THE TASK | Below are the records; give again exactly the line with "Benvenuti in questa", the line with "7. **Estensibilità**: FastAPI", and each line that lies between them, and nothing besides.

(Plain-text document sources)
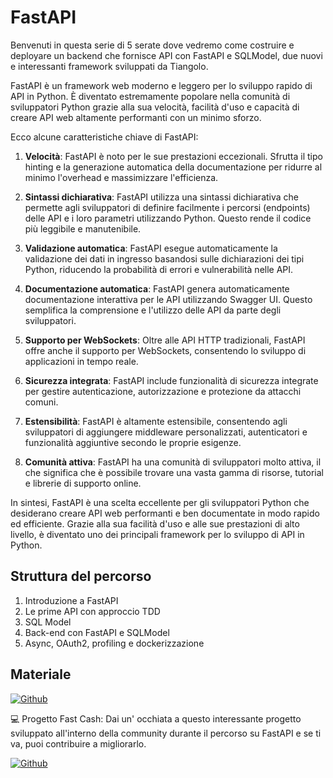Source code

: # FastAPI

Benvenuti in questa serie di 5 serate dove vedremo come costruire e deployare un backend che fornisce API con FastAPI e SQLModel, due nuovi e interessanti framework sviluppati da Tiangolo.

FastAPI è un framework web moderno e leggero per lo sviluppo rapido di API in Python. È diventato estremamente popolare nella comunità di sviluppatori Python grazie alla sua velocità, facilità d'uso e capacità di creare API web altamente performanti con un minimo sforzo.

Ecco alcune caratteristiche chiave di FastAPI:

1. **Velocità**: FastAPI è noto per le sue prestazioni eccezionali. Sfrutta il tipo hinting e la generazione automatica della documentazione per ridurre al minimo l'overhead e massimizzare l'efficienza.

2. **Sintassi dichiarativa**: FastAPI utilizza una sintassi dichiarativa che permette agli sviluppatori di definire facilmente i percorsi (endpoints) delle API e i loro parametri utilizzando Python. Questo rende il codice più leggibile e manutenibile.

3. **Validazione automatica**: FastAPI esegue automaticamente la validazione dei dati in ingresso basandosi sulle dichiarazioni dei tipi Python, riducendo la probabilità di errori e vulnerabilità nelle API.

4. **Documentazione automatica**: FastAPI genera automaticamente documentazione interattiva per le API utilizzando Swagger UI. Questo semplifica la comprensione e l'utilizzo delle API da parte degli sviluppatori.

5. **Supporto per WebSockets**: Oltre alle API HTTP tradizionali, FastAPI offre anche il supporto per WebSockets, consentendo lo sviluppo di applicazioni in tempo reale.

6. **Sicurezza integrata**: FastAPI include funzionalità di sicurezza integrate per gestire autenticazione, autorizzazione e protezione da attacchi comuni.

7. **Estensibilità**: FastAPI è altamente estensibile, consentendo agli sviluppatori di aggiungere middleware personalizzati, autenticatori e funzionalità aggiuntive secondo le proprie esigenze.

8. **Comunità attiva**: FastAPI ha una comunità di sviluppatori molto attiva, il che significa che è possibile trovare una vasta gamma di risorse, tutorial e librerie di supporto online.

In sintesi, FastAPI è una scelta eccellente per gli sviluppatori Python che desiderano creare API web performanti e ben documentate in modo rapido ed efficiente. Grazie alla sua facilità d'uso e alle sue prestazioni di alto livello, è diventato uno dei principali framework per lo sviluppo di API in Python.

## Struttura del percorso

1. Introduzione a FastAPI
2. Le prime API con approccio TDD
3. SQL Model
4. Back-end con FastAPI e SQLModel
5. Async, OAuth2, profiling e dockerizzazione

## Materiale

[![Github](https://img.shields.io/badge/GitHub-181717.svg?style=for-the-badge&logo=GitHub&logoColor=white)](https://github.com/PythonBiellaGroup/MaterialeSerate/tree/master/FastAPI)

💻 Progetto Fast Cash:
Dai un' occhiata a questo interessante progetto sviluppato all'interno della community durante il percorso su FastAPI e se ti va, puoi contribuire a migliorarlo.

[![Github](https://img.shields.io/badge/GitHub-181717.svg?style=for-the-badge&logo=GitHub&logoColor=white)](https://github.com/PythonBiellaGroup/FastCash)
---
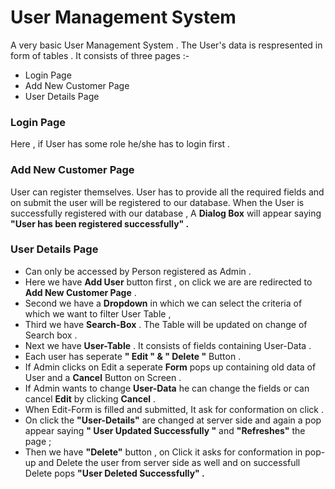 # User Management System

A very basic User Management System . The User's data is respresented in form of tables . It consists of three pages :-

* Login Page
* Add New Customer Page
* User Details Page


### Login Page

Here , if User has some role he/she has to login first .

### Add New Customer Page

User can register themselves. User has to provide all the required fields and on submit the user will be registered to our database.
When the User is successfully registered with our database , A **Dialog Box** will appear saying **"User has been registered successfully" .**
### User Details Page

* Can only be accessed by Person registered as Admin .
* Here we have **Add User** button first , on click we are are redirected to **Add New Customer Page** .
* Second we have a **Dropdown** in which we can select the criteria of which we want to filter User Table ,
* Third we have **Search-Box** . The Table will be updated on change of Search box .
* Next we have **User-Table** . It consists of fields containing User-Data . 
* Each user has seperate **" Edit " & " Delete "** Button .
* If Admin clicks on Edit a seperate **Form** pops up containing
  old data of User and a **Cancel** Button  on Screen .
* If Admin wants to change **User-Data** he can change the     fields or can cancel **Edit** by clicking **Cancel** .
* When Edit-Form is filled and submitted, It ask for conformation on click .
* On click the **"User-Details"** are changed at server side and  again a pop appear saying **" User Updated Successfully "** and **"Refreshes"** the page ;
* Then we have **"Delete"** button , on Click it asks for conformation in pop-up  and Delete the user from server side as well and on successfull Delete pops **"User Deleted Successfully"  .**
==
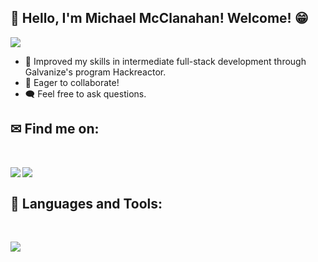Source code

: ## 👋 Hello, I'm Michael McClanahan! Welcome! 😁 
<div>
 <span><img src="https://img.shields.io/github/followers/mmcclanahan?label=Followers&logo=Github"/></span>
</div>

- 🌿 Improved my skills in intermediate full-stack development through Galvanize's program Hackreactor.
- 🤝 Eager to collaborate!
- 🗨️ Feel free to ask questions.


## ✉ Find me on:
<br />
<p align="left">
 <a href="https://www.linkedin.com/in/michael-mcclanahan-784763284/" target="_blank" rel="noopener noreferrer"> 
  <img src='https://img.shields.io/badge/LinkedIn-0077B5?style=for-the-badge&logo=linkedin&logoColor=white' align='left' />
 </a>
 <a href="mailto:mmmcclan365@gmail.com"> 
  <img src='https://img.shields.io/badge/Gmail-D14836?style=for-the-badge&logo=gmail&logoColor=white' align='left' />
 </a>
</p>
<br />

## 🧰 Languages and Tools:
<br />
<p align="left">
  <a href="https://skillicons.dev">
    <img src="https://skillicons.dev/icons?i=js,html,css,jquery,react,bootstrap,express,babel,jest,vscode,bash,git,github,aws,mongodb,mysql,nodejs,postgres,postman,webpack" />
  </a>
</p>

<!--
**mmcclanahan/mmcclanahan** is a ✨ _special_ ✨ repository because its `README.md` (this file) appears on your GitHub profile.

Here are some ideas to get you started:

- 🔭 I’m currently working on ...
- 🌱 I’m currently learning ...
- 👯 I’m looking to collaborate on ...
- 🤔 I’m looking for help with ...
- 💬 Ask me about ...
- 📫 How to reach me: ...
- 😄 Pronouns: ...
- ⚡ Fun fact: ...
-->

YOUR SOLUTION |
Benvenuti in questa serie di 5 serate dove vedremo come costruire e deployare un backend che fornisce API con FastAPI e SQLModel, due nuovi e interessanti framework sviluppati da Tiangolo.

FastAPI è un framework web moderno e leggero per lo sviluppo rapido di API in Python. È diventato estremamente popolare nella comunità di sviluppatori Python grazie alla sua velocità, facilità d'uso e capacità di creare API web altamente performanti con un minimo sforzo.

Ecco alcune caratteristiche chiave di FastAPI:

1. **Velocità**: FastAPI è noto per le sue prestazioni eccezionali. Sfrutta il tipo hinting e la generazione automatica della documentazione per ridurre al minimo l'overhead e massimizzare l'efficienza.

2. **Sintassi dichiarativa**: FastAPI utilizza una sintassi dichiarativa che permette agli sviluppatori di definire facilmente i percorsi (endpoints) delle API e i loro parametri utilizzando Python. Questo rende il codice più leggibile e manutenibile.

3. **Validazione automatica**: FastAPI esegue automaticamente la validazione dei dati in ingresso basandosi sulle dichiarazioni dei tipi Python, riducendo la probabilità di errori e vulnerabilità nelle API.

4. **Documentazione automatica**: FastAPI genera automaticamente documentazione interattiva per le API utilizzando Swagger UI. Questo semplifica la comprensione e l'utilizzo delle API da parte degli sviluppatori.

5. **Supporto per WebSockets**: Oltre alle API HTTP tradizionali, FastAPI offre anche il supporto per WebSockets, consentendo lo sviluppo di applicazioni in tempo reale.

6. **Sicurezza integrata**: FastAPI include funzionalità di sicurezza integrate per gestire autenticazione, autorizzazione e protezione da attacchi comuni.

7. **Estensibilità**: FastAPI è altamente estensibile, consentendo agli sviluppatori di aggiungere middleware personalizzati, autenticatori e funzionalità aggiuntive secondo le proprie esigenze.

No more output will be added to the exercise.